Enquanto Patrícia não volta
Agora a água calma reflete apenas dois ou três raios do sol
que se coloca abaixo do horizonte, naquele lugar aonde os vivos nunca chegaram.
Aquele lugar que escapa mais rápido que a escuna de nosso pai. Mas tenho que
lhe dizer, Patrícia: na hora em que cheguei aqui ele estava sobre meus ombros,
e o calor só fazia lembrar você. Sua mão quente que segurava na minha quando a
mãe nos deixava ir sozinhos até o mercado, e você levava dentro do sapato
alguns trocos que tinha guardado por semanas, e então comprava o doce de
abóbora que eu comia na volta para casa.
Já se passaram três dias de vigília. Três dias que os velhos
deixaram de comer e que Aninha não sai da cama. Três dias que o mesmo sol me
tem como companhia. Dona Rosa, a vizinha beata de Tadeu, diz que é pecado pedir
a volta de quem já morreu, principalmente com morte fresca. Mas eu não ligo,
Patrícia, e se eu pudesse buscaria você aí, bem debaixo dessa linha distante
aonde os vivos não chegam. Mas, se isso fizesse, a mãe e o pai não comeriam
nunca mais, e Ana me amaldiçoaria não só pela sua, mas por minha morte e a dos
velhos também.
Eu sei que você diria agora que eu não me consumisse pela
culpa, que meu nado nem é tão bom assim para tirar a irmã mais velha da boca do
mar. Mas eu sei, maninha, que o crime não foi a pouca habilidade. Porque vê-la
se debater por entre as ondas enquanto seus cabelos ruivos sumiam no meio da
espuma e depois reapareciam sobre a boquinha aberta e os olhos esbugalhados foi
demais pra mim. Confesso que antes de tudo, antes do estômago estrangulado e da
imobilidade, antes da dúvida e do medo, você parecia brincar. Uma brincadeira
daquelas que colocam qualquer um no desespero mas, apesar de tudo, uma
brincadeira. E foi tarde que veio a consciência da realidade, a sensação do
perigo, o cheiro estranho do medo, o silêncio ocre do fim.

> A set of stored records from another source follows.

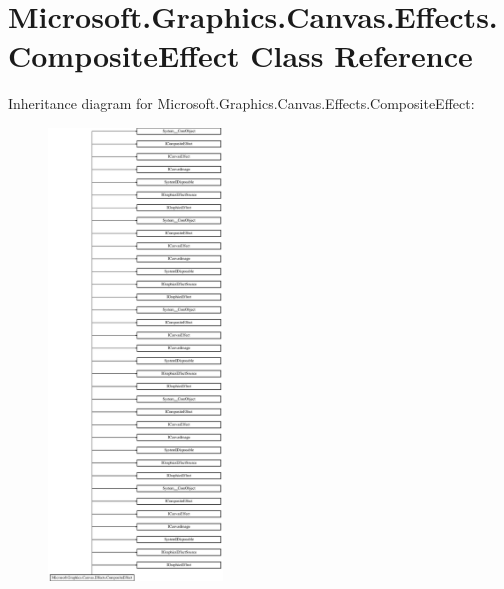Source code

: \hypertarget{class_microsoft_1_1_graphics_1_1_canvas_1_1_effects_1_1_composite_effect}{}\section{Microsoft.\+Graphics.\+Canvas.\+Effects.\+Composite\+Effect Class Reference}
\label{class_microsoft_1_1_graphics_1_1_canvas_1_1_effects_1_1_composite_effect}
Inheritance diagram for Microsoft.\+Graphics.\+Canvas.\+Effects.\+Composite\+Effect\+:\begin{figure}[H]
\begin{center}
\leavevmode
\includegraphics[height=12.000000cm]{class_microsoft_1_1_graphics_1_1_canvas_1_1_effects_1_1_composite_effect}
\end{center}
\end{figure}
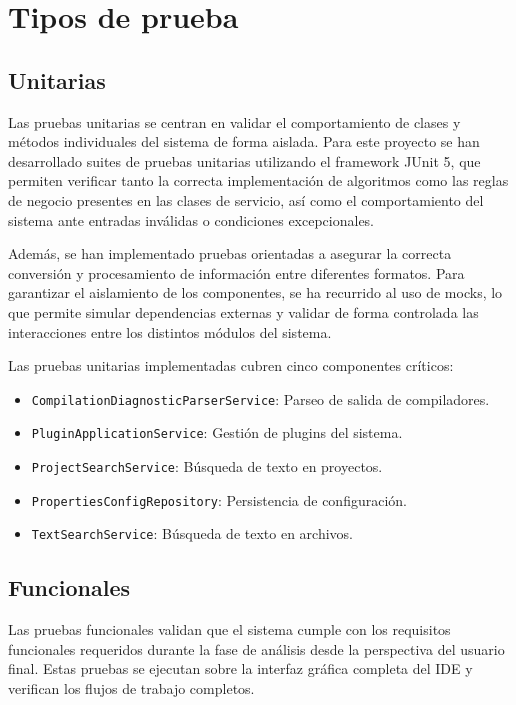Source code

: \documentclass[../../main.tex]{subfiles}
\begin{document}
\section{Tipos de prueba} 

\subsection{Unitarias}
    
Las pruebas unitarias se centran en validar el comportamiento de clases y métodos individuales del sistema de forma aislada. Para este proyecto se han desarrollado suites de pruebas unitarias utilizando el framework JUnit 5, que permiten verificar tanto la correcta implementación de algoritmos como las reglas de negocio presentes en las clases de servicio, así como el comportamiento del sistema ante entradas inválidas o condiciones excepcionales.

Además, se han implementado pruebas orientadas a asegurar la correcta conversión y procesamiento de información entre diferentes formatos. Para garantizar el aislamiento de los componentes, se ha recurrido al uso de mocks, lo que permite simular dependencias externas y validar de forma controlada las interacciones entre los distintos módulos del sistema.
    
Las pruebas unitarias implementadas cubren cinco componentes críticos:
    \begin{itemize}
    \item \lstinline|CompilationDiagnosticParserService|: Parseo de salida de compiladores.
    \item \lstinline|PluginApplicationService|: Gestión de plugins del sistema.
    \item \lstinline|ProjectSearchService|: Búsqueda de texto en proyectos.
    \item \lstinline|PropertiesConfigRepository|: Persistencia de configuración.
    \item \lstinline|TextSearchService|: Búsqueda de texto en archivos.
\end{itemize}
          
\subsection{Funcionales}
    
Las pruebas funcionales validan que el sistema cumple con los requisitos funcionales requeridos durante la fase de análisis desde la perspectiva del usuario final. Estas pruebas se ejecutan sobre la interfaz gráfica completa del IDE y verifican los flujos de trabajo completos.
    
\end{document}
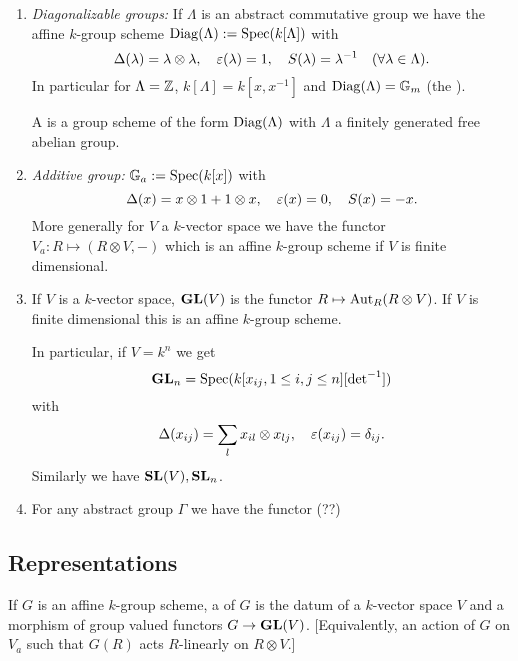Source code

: \begin{example} \leavevmode
	\begin{enumerate}[(1)]
		\item \emph{Diagonalizable groups:} If $\Lambda$ is an abstract commutative group we
			have the affine $k$-group scheme $\operatorname{Diag}(\Lambda):=\operatorname{Spec}(k[\Lambda])$ with
			\[
				\Delta(\lambda) = \lambda \otimes \lambda,\quad \varepsilon(\lambda)=1,\quad
				S(\lambda)=\lambda^{-1}\quad (\forall \lambda\in \Lambda).
			\]
			In particular for $\Lambda=\mathbb Z$, $k[\Lambda]=k[x,x^{-1}]$ and $\operatorname{Diag}(\Lambda)=\mathbb{G}_m$ (the
			).

			A  is a group scheme of the form $\operatorname{Diag}(\Lambda)$ with $\Lambda$ a
			finitely generated free abelian group.
		\item \emph{Additive group:} $\mathbb{G}_a:=\operatorname{Spec}(k[x])$ with
			\[
				\Delta(x) = x\otimes 1 + 1\otimes x,\quad \varepsilon(x)=0,\quad S(x)=-x.
			\]
			More generally for $V$ a $k$-vector space we have the functor $V_{a}:R\mapsto
			(R\otimes V,-)$ which is an affine $k$-group scheme if $V$ is finite dimensional.
		\item If $V$ is a $k$-vector space, $\mathbf{GL}(V)$ is the functor $R\mapsto \Aut_R(R\otimes
			V)$. If $V$ is finite dimensional this is an affine $k$-group scheme.

			In particular, if $V=k^{n}$ we get
			\[
				\mathbf{GL}_n = \operatorname{Spec}(k[x_{ij},1\le i,j\le n][\operatorname{det}^{-1}])
			\]
			with
			\[
				\Delta(x_{ij}) = \sum_l x_{il}\otimes x_{lj},\quad \varepsilon(x_{ij}) = \delta_{ij}
			.\]
			Similarly we have $\mathbf{SL}(V), \mathbf{SL}_n$.
		\item For any abstract group $\Gamma$ we have the functor (??)
	\end{enumerate}
\end{example}

\subsection{Representations}

If $G$ is an affine $k$-group scheme, a  of $G$ is the datum of a
$k$-vector space $V$ and a morphism of group valued functors $G\to \GL(V)$.
[Equivalently, an action of $G$ on $V_{a}$ such that $G(R)$ acts $R$-linearly on $R\otimes V$.]

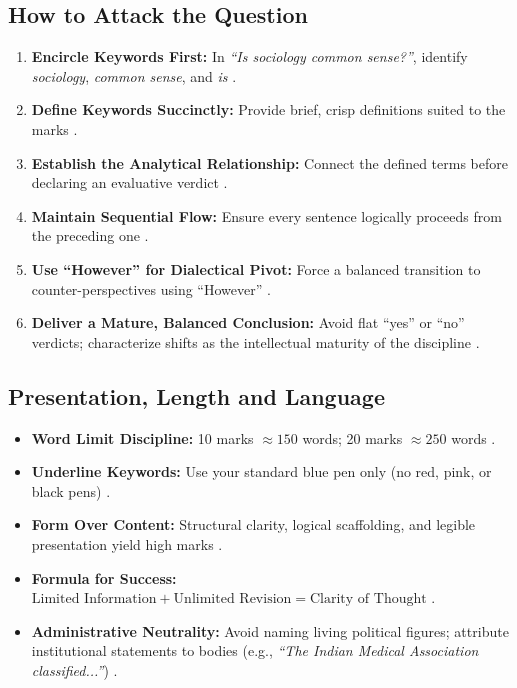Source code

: \subsection{How to Attack the Question}
\begin{enumerate}
    \item \textbf{Encircle Keywords First:} In \textit{``Is sociology common sense?''}, identify \textit{sociology}, \textit{common sense}, and \textit{is} .
    \item \textbf{Define Keywords Succinctly:} Provide brief, crisp definitions suited to the marks .
    \item \textbf{Establish the Analytical Relationship:} Connect the defined terms before declaring an evaluative verdict .
    \item \textbf{Maintain Sequential Flow:} Ensure every sentence logically proceeds from the preceding one .
    \item \textbf{Use ``However'' for Dialectical Pivot:} Force a balanced transition to counter-perspectives using ``However'' .
    \item \textbf{Deliver a Mature, Balanced Conclusion:} Avoid flat ``yes'' or ``no'' verdicts; characterize shifts as the intellectual maturity of the discipline .
\end{enumerate}

\subsection{Presentation, Length and Language}
\begin{itemize}
    \item \textbf{Word Limit Discipline:} 10 marks $\approx 150$ words; 20 marks $\approx 250$ words .
    \item \textbf{Underline Keywords:} Use your standard blue pen only (no red, pink, or black pens) .
    \item \textbf{Form Over Content:} Structural clarity, logical scaffolding, and legible presentation yield high marks .
    \item \textbf{Formula for Success:} $\text{Limited Information} + \text{Unlimited Revision} = \text{Clarity of Thought}$ .
    \item \textbf{Administrative Neutrality:} Avoid naming living political figures; attribute institutional statements to bodies (e.g., \textit{``The Indian Medical Association classified...''}) .
\end{itemize}

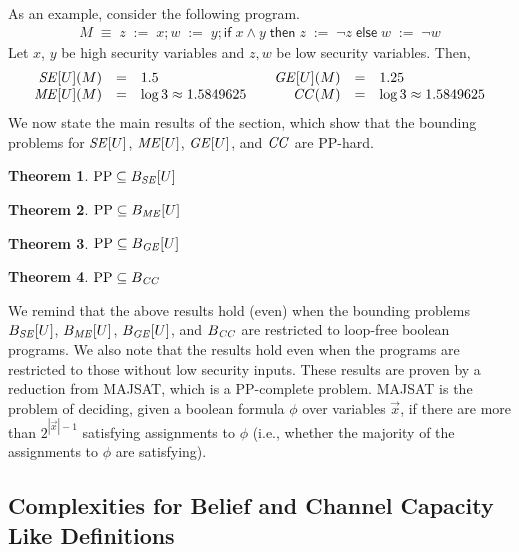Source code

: \documentclass{llncs}
\newtheorem{theorem}{Theorem}[section]
\newcommand{\ttif}[3]{\textsf{if}\;{#1}\;\textsf{then}\;{#2}\;\textsf{else}\;{#3}}
\newcommand{\ttassign}[2]{{#1}\;:=\;{#2}}
\newcommand{\vect}[1]{\overrightarrow{{#1}}}
\begin{document}
As an example, consider the following program.
\[
\begin{array}{c}
M \;\equiv\; \ttassign{z}{x};\ttassign{w}{y};\ttif{x \wedge y}{\ttassign{z}{\neg z}}{\ttassign{w}{\neg w}}
\end{array}
\]
Let $x$, $y$ be high security variables and $z, w$ be low security
variables.  Then,
\[
\begin{array}{rcll}
{\it SE}[U](M) & = & 1.5\\
{\it ME}[U](M) & = & \log 3 \approx 1.5849625\\
\end{array}
\hspace{1em}
\begin{array}{rcll}
{\it GE}[U](M)&=& 1.25 \\
{\it CC}(M) & = & \log 3\approx 1.5849625 
\end{array}
\]
We now state the main results of the section, which show that the
bounding problems for ${\it SE}[U]$, ${\it ME}[U]$, ${\it GE}[U]$, and
${\it CC}$ are PP-hard.
\begin{theorem}
$\text{PP}\subseteq B_{\it SE}[U]$
\label{thm:ppse}
\end{theorem}
\begin{theorem}
$\text{PP}\subseteq B_{\it ME}[U]$
\label{thm:ppme}
\end{theorem}
\begin{theorem}
$\text{PP}\subseteq B_{\it GE}[U]$
\label{thm:ppge}
\end{theorem}
\begin{theorem}
$\text{PP}\subseteq B_{\it CC}$
\label{thm:ppcc}
\end{theorem}

We remind that the above results hold (even) when the bounding
problems $B_{\it SE}[U]$, $B_{\it ME}[U]$, $B_{\it GE}[U]$, and
$B_{\it CC}$ are restricted to loop-free boolean programs.  We also
note that the results hold even when the programs are restricted to
those without low security inputs.  These results are proven by a
reduction from MAJSAT, which is a PP-complete problem.  MAJSAT is the
problem of deciding, given a boolean formula $\phi$ over variables
$\vect x$, if there are more than $2^{|\vect x|-1}$ satisfying
assignments to $\phi$ (i.e., whether the majority of the assignments
to $\phi$ are satisfying).

\subsection{Complexities for Belief and Channel Capacity Like Definitions}
\end{document}
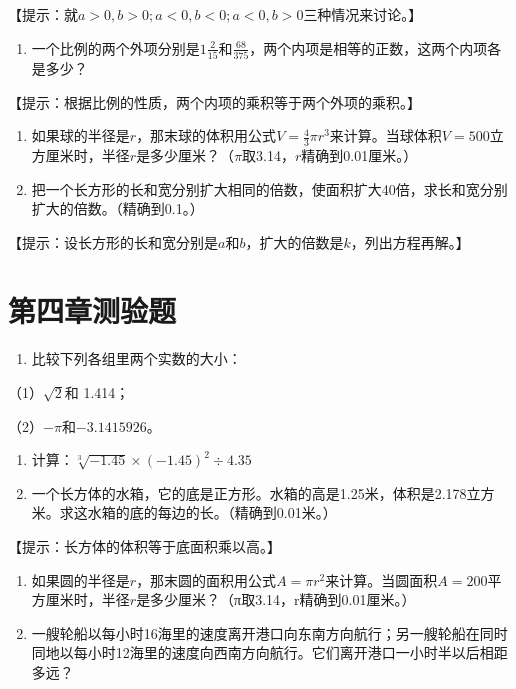 【提示：就\(a > 0, b > 0; a < 0, b < 0; a < 0, b > 0\)三种情况来讨论。】

\begin{enumerate}[start=4]
\item
  一个比例的两个外项分别是\(1 \frac{2}{15}\)和\(\frac{68}{375}\)，两个内项是相等的正数，这两个内项各是多少？
\end{enumerate}

【提示：根据比例的性质，两个内项的乘积等于两个外项的乘积。】

\begin{enumerate}[start=5]
\item
  如果球的半径是\(r\)，那末球的体积用公式\(V = \frac{4}{3} \pi r^3\)来计算。当球体积\(V = 500\)立方厘米时，半径\(r\)是多少厘米？（\(\pi\)取3.14，\(r\)精确到0.01厘米。）
\item
  把一个长方形的长和宽分别扩大相同的倍数，使面积扩大40倍，求长和宽分别扩大的倍数。（精确到0.1。）
\end{enumerate}

【提示：设长方形的长和宽分别是\(a\)和\(b\)，扩大的倍数是\(k\)，列出方程再解。】

\section{第四章测验题}

\begin{enumerate}
\item
  比较下列各组里两个实数的大小：
\end{enumerate}

（1）\(\sqrt{2}\)和 1.414；

（2）\(-\pi\)和\(-3.1415926\)。

\begin{enumerate}[start=2]
\item
  计算：\(\sqrt[3]{-1.45}\times(-1.45)^{2}\div4.35\)
\item
  一个长方体的水箱，它的底是正方形。水箱的高是1.25米，体积是2.178立方米。求这水箱的底的每边的长。（精确到0.01米。）
\end{enumerate}

【提示：长方体的体积等于底面积乘以高。】

\begin{enumerate}[start=4]
\item
  如果圆的半径是\(r\)，那末圆的面积用公式\(A = \pi r^2\)来计算。当圆面积\(A = 200\)平方厘米时，半径\(r\)是多少厘米？（π取3.14，r精确到0.01厘米。）
\item
  一艘轮船以每小时16海里的速度离开港口向东南方向航行；另一艘轮船在同时同地以每小时12海里的速度向西南方向航行。它们离开港口一小时半以后相距多远？
\end{enumerate}

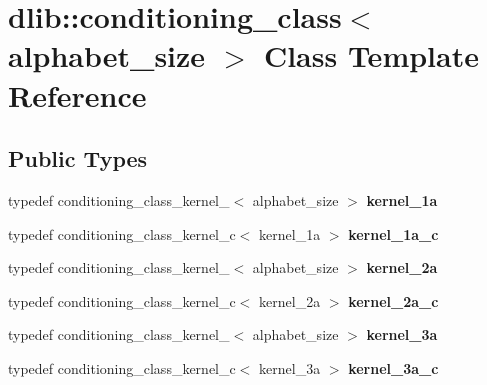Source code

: \hypertarget{classdlib_1_1conditioning__class}{
\section{dlib::conditioning\_\-class$<$ alphabet\_\-size $>$ Class Template Reference}
\label{classdlib_1_1conditioning__class}
}
\subsection*{Public Types}
\begin{DoxyCompactItemize}
\item 
\hypertarget{classdlib_1_1conditioning__class_a2aa10e4625308ec0f112bc9cab1a87b4}{
typedef conditioning\_\-class\_\-kernel\_$<$ alphabet\_\-size $>$ {\bfseries kernel\_\-1a}}
\label{classdlib_1_1conditioning__class_a2aa10e4625308ec0f112bc9cab1a87b4}

\item 
\hypertarget{classdlib_1_1conditioning__class_ad77a44016d35a2d50301b8fcdb1d7e76}{
typedef conditioning\_\-class\_\-kernel\_\-c$<$ kernel\_\-1a $>$ {\bfseries kernel\_\-1a\_\-c}}
\label{classdlib_1_1conditioning__class_ad77a44016d35a2d50301b8fcdb1d7e76}

\item 
\hypertarget{classdlib_1_1conditioning__class_a41fbf8cd6b4a34869f3cbc38ce14e937}{
typedef conditioning\_\-class\_\-kernel\_$<$ alphabet\_\-size $>$ {\bfseries kernel\_\-2a}}
\label{classdlib_1_1conditioning__class_a41fbf8cd6b4a34869f3cbc38ce14e937}

\item 
\hypertarget{classdlib_1_1conditioning__class_a497e0c7e3d950b6488c3e6458270cd7f}{
typedef conditioning\_\-class\_\-kernel\_\-c$<$ kernel\_\-2a $>$ {\bfseries kernel\_\-2a\_\-c}}
\label{classdlib_1_1conditioning__class_a497e0c7e3d950b6488c3e6458270cd7f}

\item 
\hypertarget{classdlib_1_1conditioning__class_ac3ab6a7ed69f658386add2247017554f}{
typedef conditioning\_\-class\_\-kernel\_$<$ alphabet\_\-size $>$ {\bfseries kernel\_\-3a}}
\label{classdlib_1_1conditioning__class_ac3ab6a7ed69f658386add2247017554f}

\item 
\hypertarget{classdlib_1_1conditioning__class_a2b7be95af893b328128c5f11fb0870c6}{
typedef conditioning\_\-class\_\-kernel\_\-c$<$ kernel\_\-3a $>$ {\bfseries kernel\_\-3a\_\-c}}
\label{classdlib_1_1conditioning__class_a2b7be95af893b328128c5f11fb0870c6}


\end{DoxyCompactItemize}
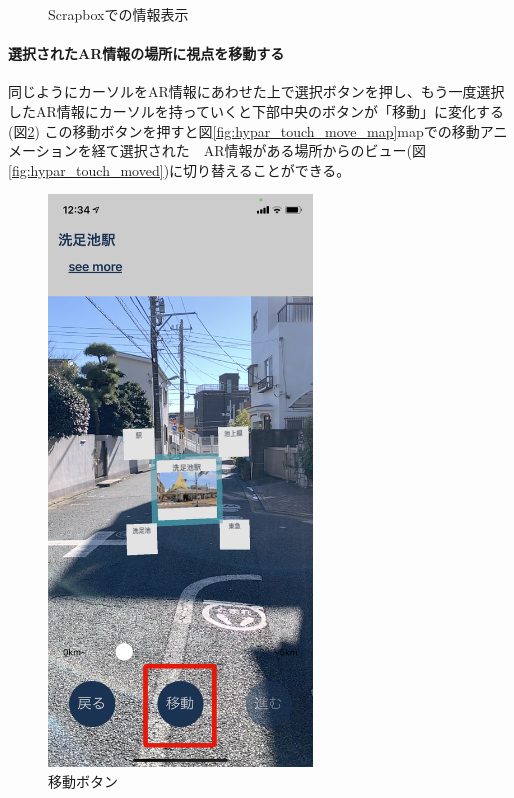 \begin{figure}[htbp]
\begin{minipage}{0.5\hsize}
    \caption{Scrapboxでの情報表示} \label{fig:hypar_touch_webview}
  \end{minipage}
\end{figure}

\paragraph*{選択されたAR情報の場所に視点を移動する}
同じようにカーソルをAR情報にあわせた上で選択ボタンを押し、もう一度選択したAR情報にカーソルを持っていくと下部中央のボタンが「移動」に変化する(図\ref{fig:hypar_touch_move_button})
この移動ボタンを押すと図\ref{fig:hypar_touch_move_map}mapでの移動アニメーションを経て選択された　AR情報がある場所からのビュー(図\ref{fig:hypar_touch_moved})に切り替えることができる。

\begin{figure}[htbp]
  \begin{minipage}{0.5\hsize}
    \centering
    \includegraphics[width=70mm]{images/hypar_touch_move_button.png}
    \caption{移動ボタン} \label{fig:hypar_touch_move_button}
  \end{minipage}
  \begin{minipage}{0.5\hsize}

\end{minipage}
\end{figure}
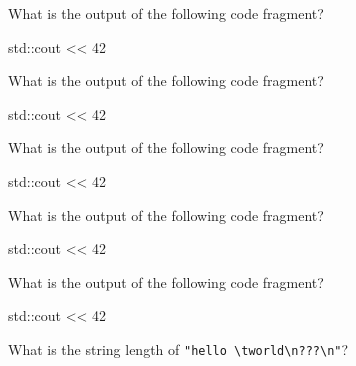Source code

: \nextq
What is the output of the following code fragment?
\begin{console}[fontsize=\footnotesize]
std::cout << 42 %
\end{console}
\ANSWER
\begin{answercode}

\end{answercode}

\nextq
What is the output of the following code fragment?
\begin{console}[fontsize=\footnotesize]
std::cout << 42 %
\end{console}
\ANSWER
\begin{answercode}

\end{answercode}

\nextq
What is the output of the following code fragment?
\begin{console}[fontsize=\footnotesize]
std::cout << 42 %
\end{console}
\ANSWER
\begin{answercode}

\end{answercode}

\nextq
What is the output of the following code fragment?
\begin{console}[fontsize=\footnotesize]
std::cout << 42 %
\end{console}
\ANSWER
\begin{answercode}

\end{answercode}

\nextq
What is the output of the following code fragment?
\begin{console}[fontsize=\footnotesize]
std::cout << 42 %
\end{console}
\ANSWER
\begin{answercode}

\end{answercode}

\nextq
What is the string length of \verb!"hello \tworld\n???\n"!?
\\
\ANSWER
\begin{answercode}

\end{answercode}


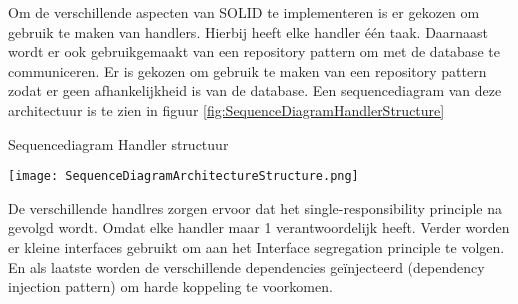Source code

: \whitespace
Om de verschillende aspecten van SOLID te implementeren is er gekozen om gebruik te maken van handlers.
Hierbij heeft elke handler één taak.
Daarnaast wordt er ook gebruikgemaakt van een repository pattern om met de database te communiceren.
Er is gekozen om gebruik te maken van een repository pattern zodat er geen afhankelijkheid is van de database.
Een sequencediagram van deze architectuur is te zien in figuur \ref{fig:SequenceDiagramHandlerStructure}

\begin{graphic}
    \captionsetup{type=figure}
    \caption{Sequencediagram Handler structuur}
    \texttt{[image: SequenceDiagramArchitectureStructure.png]}
    \label{fig:SequenceDiagramHandlerStructure}
\end{graphic}

\whitespace
De verschillende handlres zorgen ervoor dat het single-responsibility principle na gevolgd wordt.
Omdat elke handler maar 1 verantwoordelijk heeft.
Verder worden er kleine interfaces gebruikt om aan het Interface segregation principle te volgen.
En als laatste worden de verschillende dependencies geïnjecteerd (dependency injection pattern) om harde koppeling te voorkomen.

O sol já foi, Patrícia, e eu preciso voltar pra casa. O pai
tem que tomar banho e a mãe pentear os cabelos. Não sei se você sabe, mas
Aninha não sai mais de sua cama, e toda vez que tento trocar os lençóis cheios
de urina ela coloca meu nome na lista do diabo. Mas eu não ligo, Patrícia, pois
é percebida e grande a falta que você faz, tão grande que abriu-se um buraco no
meio do tempo. O buraco levou-nos tudo. Levou-nos você, levou-nos a vida. E as
ondas agora estão tão pequenas e tímidas que eu quase posso ver os seus
cabelos. Quem sabe você volta... Vem, vem comigo, Patrícia. Vamos para casa.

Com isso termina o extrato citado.